The response of companies such as Delta to this challenge defines the predicament of the large carriers today. Delta, after four years of losses totaling $2 billion, lopped off more than 10,000 employees and $1.6 billion in costs. The airline, once a paragon of service, paid a steep price for such bloodletting: it plunged to last in on-time arrivals and lost thousands of bags. Passenger complaints rose to record levels. Delta had attempted to drive down its cost from 9.26[cents] per "available seat" mile to 7.5[cents] per mile, a goal it has not yet attained. The company recently admitted that it had gone too far in cutting back passenger service and vowed to make amends.
Labor remains the single largest controllable cost for an airline. And while the labor situation seems to wax touchier and more problematic each day, airlines are also turning to more empirical ways to save money. These include setting up ticket "distribution channels" that bypass travel agents. By selling directly to consumers, they avoid commissions. Many have implemented ticketless travel, and some are offering discounted weekend and other specialty fares on the Internet.
All this cost cutting has accompanied one other remarkable change in the way airlines do business. The mid-1990s have seen the major carriers, in effect, stop picking one another's pockets. Where once they seemed to have a policy of infinite expansion into competitors' territories, now they view wholesale expansion as too dangerous. The last carrier to seriously invade another's main hub was a Continental operation called Continental Lite, which attempted to win market share in major Eastern markets. Continental Lite sank in 1995, losing $300 million. Since then the hub-and-spoke carriers have retreated to their fortresses while beefing up their commuter-feeder operations. Northwest dropped Washington's National Airport to concentrate on Detroit and Minneapolis, where it had 78% and 84% of the market respectively by late last year. American dropped Raleigh-Durham, North Carolina; San Jose, California; and Nashville, Tennessee, in order to bolster Miami and Dallas; Continental ditched Denver.

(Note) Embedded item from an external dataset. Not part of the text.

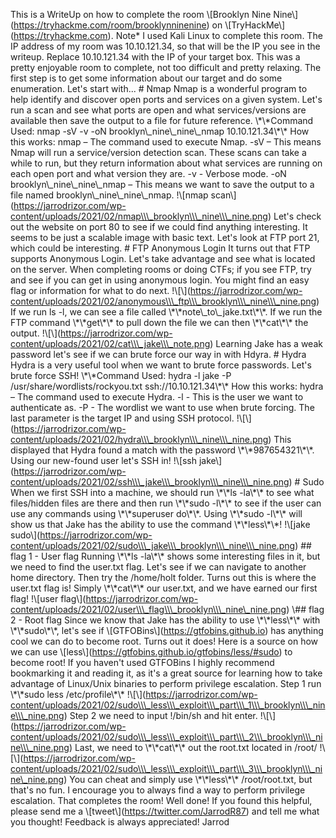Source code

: This is a WriteUp on how to complete the room \\\[Brooklyn Nine Nine\\\](https://tryhackme.com/room/brooklynninenine) on \\\[TryHackMe\\\](https://tryhackme.com). Note\* I used Kali Linux to complete this room. The IP address of my room was 10.10.121.34, so that will be the IP you see in the writeup. Replace 10.10.121.34 with the IP of your target box. This was a pretty enjoyable room to complete, not too difficult and pretty relaxing. The first step is to get some information about our target and do some enumeration. Let's start with... # Nmap Nmap is a wonderful program to help identify and discover open ports and services on a given system. Let's run a scan and see what ports are open and what services/versions are available then save the output to a file for future reference. \\\*\\\*Command Used: nmap -sV -v -oN brooklyn\\\_nine\\\_nine\\\_nmap 10.10.121.34\\\*\\\* How this works: nmap – The command used to execute Nmap. -sV – This means Nmap will run a service/version detection scan. These scans can take a while to run, but they return information about what services are running on each open port and what version they are. -v - Verbose mode. -oN brooklyn\\\_nine\\\_nine\\\_nmap – This means we want to save the output to a file named brooklyn\\\_nine\\\_nine\\\_nmap. !\\\[nmap scan\\\](https://jarrodrizor.com/wp-content/uploads/2021/02/nmap\\\_brooklyn\\\_nine\\\_nine.png) Let's check out the website on port 80 to see if we could find anything interesting. It seems to be just a scalable image with basic text. Let's look at FTP port 21, which could be interesting. # FTP Anonymous Login It turns out that FTP supports Anonymous Login. Let's take advantage and see what is located on the server. When completing rooms or doing CTFs; if you see FTP, try and see if you can get in using anonymous login. You might find an easy flag or information for what to do next. !\\\[\\\](https://jarrodrizor.com/wp-content/uploads/2021/02/anonymous\\\_ftp\\\_brooklyn\\\_nine\\\_nine.png) If we run ls -l, we can see a file called \\\*\\\*note\\\_to\\\_jake.txt\\\*\\\*. If we run the FTP command \\\*\\\*get\\\*\\\* to pull down the file we can then \\\*\\\*cat\\\*\\\* the output. !\\\[\\\](https://jarrodrizor.com/wp-content/uploads/2021/02/cat\\\_jake\\\_note.png) Learning Jake has a weak password let's see if we can brute force our way in with Hdyra. # Hydra Hydra is a very useful tool when we want to brute force passwords. Let's brute force SSH! \\\*\\\*Command Used: hydra -l jake -P /usr/share/wordlists/rockyou.txt ssh://10.10.121.34\\\*\\\* How this works: hydra – The command used to execute Hydra. -l - This is the user we want to authenticate as. -P - The wordlist we want to use when brute forcing. The last parameter is the target IP and using SSH protocol. !\\\[\\\](https://jarrodrizor.com/wp-content/uploads/2021/02/hydra\\\_brooklyn\\\_nine\\\_nine.png) This displayed that Hydra found a match with the password \\\*\\\*987654321\\\*\\\*. Using our new-found user let's SSH in! !\\\[ssh jake\\\](https://jarrodrizor.com/wp-content/uploads/2021/02/ssh\\\_jake\\\_brooklyn\\\_nine\\\_nine.png) # Sudo When we first SSH into a machine, we should run \\\*\\\*ls -la\\\*\\\* to see what files/hidden files are there and then run \\\*\\\*sudo -l\\\*\\\* to see if the user can use any commands using \\\*\\\*superuser do\\\*\\\*. Using \\\*\\\*sudo -l\\\*\\\* will show us that Jake has the ability to use the command \\\*\\\*less\\\*\\\*! !\\\[jake sudo\\\](https://jarrodrizor.com/wp-content/uploads/2021/02/sudo\\\_jake\\\_brooklyn\\\_nine\\\_nine.png) ## flag 1 - User flag Running \\\*\\\*ls -la\\\*\\\* shows some interesting files in it, but we need to find the user.txt flag. Let's see if we can navigate to another home directory. Then try the /home/holt folder. Turns out this is where the user.txt flag is! Simply \\\*\\\*cat\\\*\\\* our user.txt, and we have earned our first flag! !\\\[user flag\\\](https://jarrodrizor.com/wp-content/uploads/2021/02/user\\\_flag\\\_brooklyn\\\_nine\_nine.png) \\## flag 2 - Root flag Since we know that Jake has the ability to use \\\*\\\*less\\\*\\\* with \\\*\\\*sudo\\\*\\\*, let's see if \\\[GTFOBins\\\](https://gtfobins.github.io) has anything cool we can do to become root. Turns out it does! Here is a source on how we can use \\\[less\\\](https://gtfobins.github.io/gtfobins/less/#sudo) to become root! If you haven't used GTFOBins I highly recommend bookmarking it and reading it, as it's a great source for learning how to take advantage of Linux/Unix binaries to perform privilege escalation. Step 1 run \\\*\\\*sudo less /etc/profile\\\*\\\* !\\\[\\\](https://jarrodrizor.com/wp-content/uploads/2021/02/sudo\\\_less\\\_exploit\\\_part\\\_1\\\_brooklyn\\\_nine\\\_nine.png) Step 2 we need to input !/bin/sh and hit enter. !\\\[\\\](https://jarrodrizor.com/wp-content/uploads/2021/02/sudo\\\_less\\\_exploit\\\_part\\\_2\\\_brooklyn\\\_nine\\\_nine.png) Last, we need to \\\*\\\*cat\\\*\\\* out the root.txt located in /root/ !\\\[\\\](https://jarrodrizor.com/wp-content/uploads/2021/02/sudo\\\_less\\\_exploit\\\_part\\\_3\\\_brooklyn\\\_nine\_nine.png) You can cheat and simply use \\\*\\\*less\\\*\\\* /root/root.txt, but that's no fun. I encourage you to always find a way to perform privilege escalation. That completes the room! Well done! If you found this helpful, please send me a \\\[tweet\\\](https://twitter.com/JarrodR87) and tell me what you thought! Feedback is always appreciated! Jarrod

While all this may be, as analysts have suggested, a sign of maturity in the industry, passengers may be forgiven if they see absolutely nothing here that resembles good news for them. Without a doubt, consumers benefited from the cheaper airfares that followed in the decade after deregulation. In a period of expanding capacity, letting the market set the fares is a great idea. But now the pendulum is swinging in the sellers' direction. The airlines' widely touted "price discipline," for example, translates roughly to a 27% increase in the average price of a ticket in the past two years.

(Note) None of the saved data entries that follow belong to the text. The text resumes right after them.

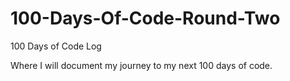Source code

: # 100-Days-Of-Code-Round-Two
100 Days of Code Log

Where I will document my journey to my next 100 days of code.

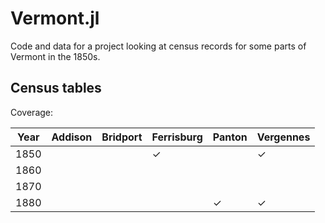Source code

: # Vermont.jl

Code and data for a project looking at census records for some parts of Vermont in the 1850s.



## Census tables

Coverage:

| Year | Addison | Bridport | Ferrisburg | Panton | Vergennes |
| --- | --- | --- | --- | --- | --- |
| 1850 |||✓|| ✓|
| 1860 ||||||
| 1870 ||||||
| 1880 ||||✓|✓|





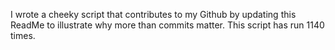 I wrote a cheeky script that contributes to my Github by updating this ReadMe to illustrate why more than commits matter. This script has run 1140 times.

Demands such as those made by American's pilots and other groups--who gave up wages and benefits in the past--can only put upward pressure on prices. And with companies such as USAir and TWA struggling mightily to maintain altitude, a big merger is possible, which would invariably reduce price competition. The net effect, everywhere you turn, is that fares are up and service is way down--and the prospects aren't good for much improvement in the future.